I love the notion of taking science to the community. A lot of science outreach is one-way. We, the scientists do the talking – often to a captive audience. That’s why I tried Soapbox Science, where I had to stand on a box in Newcastle UponTyne city centre on a Saturday morning, delivering soundbites about physics.
I used a six-foot stack of different-sized boxes to represent the 14 billion years of the history of the universe to shoppers. It was a bit chaotic, but fun. I knew that if I did not keep the Soap Box audience interested, they would just walk off and I would be talking to myself.
Astronomy, as the oldest profession, is obviously the most glamorous. I am lucky to be working as a professional in this field. Physics was always my favourite subject at school, and then astronomy became my favourite part of physics.

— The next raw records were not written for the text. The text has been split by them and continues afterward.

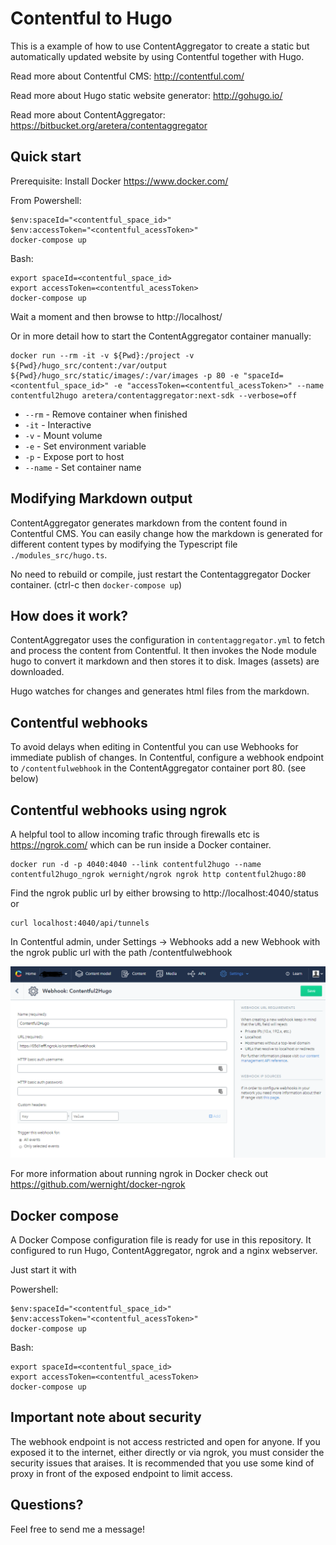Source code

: # Contentful to Hugo #

This is a example of how to use ContentAggregator to create a static but automatically updated website by using Contentful together with Hugo.

Read more about Contentful CMS: http://contentful.com/

Read more about Hugo static website generator: http://gohugo.io/

Read more about ContentAggregator: https://bitbucket.org/aretera/contentaggregator

## Quick start ##

Prerequisite: Install Docker https://www.docker.com/

From Powershell:
```
$env:spaceId="<contentful_space_id>"
$env:accessToken="<contentful_acessToken>"
docker-compose up
```

Bash:
```
export spaceId=<contentful_space_id>
export accessToken=<contentful_acessToken>
docker-compose up
```

Wait a moment and then browse to http://localhost/

Or in more detail how to start the ContentAggregator container manually:

```
docker run --rm -it -v ${Pwd}:/project -v ${Pwd}/hugo_src/content:/var/output ${Pwd}/hugo_src/static/images/:/var/images -p 80 -e "spaceId=<contentful_space_id>" -e "accessToken=<contentful_acessToken>" --name contentful2hugo aretera/contentaggregator:next-sdk --verbose=off
```

* ```--rm``` - Remove container when finished
* ```-it``` - Interactive
* ```-v``` - Mount volume
* ```-e``` - Set environment variable
* ```-p``` - Expose port to host
* ```--name``` - Set container name

## Modifying Markdown output ##
ContentAggregator generates markdown from the content found in Contentful CMS.
You can easily change how the markdown is generated for different content types by modifying the Typescript file ```./modules_src/hugo.ts```.

No need to rebuild or compile, just restart the Contentaggregator Docker container. (ctrl-c then `docker-compose up`)

## How does it work? ##

ContentAggregator uses the configuration in ```contentaggregator.yml``` to fetch and process the content from Contentful. 
It then invokes the Node module hugo to convert it markdown and then stores it to disk. Images (assets) are downloaded.

Hugo watches for changes and generates html files from the markdown.

## Contentful webhooks ##
To avoid delays when editing in Contentful you can use Webhooks for immediate publish of changes.
In Contentful, configure a webhook endpoint to `/contentfulwebhook` in the ContentAggregator container port 80. (see below)

## Contentful webhooks using ngrok ##
A helpful tool to allow incoming trafic through firewalls etc is https://ngrok.com/ which can be run inside a Docker container.

```
docker run -d -p 4040:4040 --link contentful2hugo --name contentful2hugo_ngrok wernight/ngrok ngrok http contentful2hugo:80
```
Find the ngrok public url by either browsing to http://localhost:4040/status or 
```
curl localhost:4040/api/tunnels
```

In Contentful admin, under Settings -> Webhooks add a new Webhook with the ngrok public url with the path /contentfulwebhook

![Contentful webhook screen](Webhook.png)

For more information about running ngrok in Docker check out https://github.com/wernight/docker-ngrok

## Docker compose ##

A Docker Compose configuration file is ready for use in this repository. It configured to run Hugo, ContentAggregator, ngrok and a nginx webserver.

Just start it with 

Powershell:
```
$env:spaceId="<contentful_space_id>"
$env:accessToken="<contentful_acessToken>"
docker-compose up
```

Bash:
```
export spaceId=<contentful_space_id>
export accessToken=<contentful_acessToken>
docker-compose up
```
## Important note about security ##

The webhook endpoint is not access restricted and open for anyone. If you exposed it to the internet, either directly or via ngrok, you must
consider the security issues that araises. It is recommended that you use some kind of proxy in front of the exposed endpoint to 
limit access.

## Questions? ##

Feel free to send me a message!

The hallelujah moment for me is when images of the night sky match up to what you have learned in your physics text books. But there is so much in astrophysics that we have seen and measured and yet don’t understand.
New instrumentation means that we can see what the universe was like 10 billion years ago. My specialism is to look for dense pockets of galaxies and to see how they have changed over time. This will help us to figure out more about the Big Bang and the future of the Universe.
We want to know if Einstein was right, wrong, or a bit of both. He devised a mathematical concept, which was that as the universe stretches, the gravitational pull holding it together will weaken.
Dark Energy seems to be behind the expansion of the universe – although we still don’t yet know what it is. We need more bright brains to help us solve these mysteries.
If the universe carries on stretching at its current rate, our bodies will eventually be pulled apart atom by atom. We don’t need to worry too much though, because the Sun will most likely swallow the Earth before we disintegrate.
My mum likes to remind me that I am all brains and no common sense. I am probably useless in the real world, but I do quite like being out there. I’ve done stand-up for about nine years in Brighton at the fringe festival and for charity events. It’s mostly self-mocking material – not all about science.
I’m thrilled that one of my projects about hot dwarf stars is mentioned in a West End and Broadway hit. Playwright Nick Payne came to talk to me about my life as an astrophysicist with the actor Sally Hawkins. They saw a poster about my work on the wall and found it hilariously nerdy. They folded that into the play, “Constellations”, which ended up being a West End hit and then transferred to Broadway.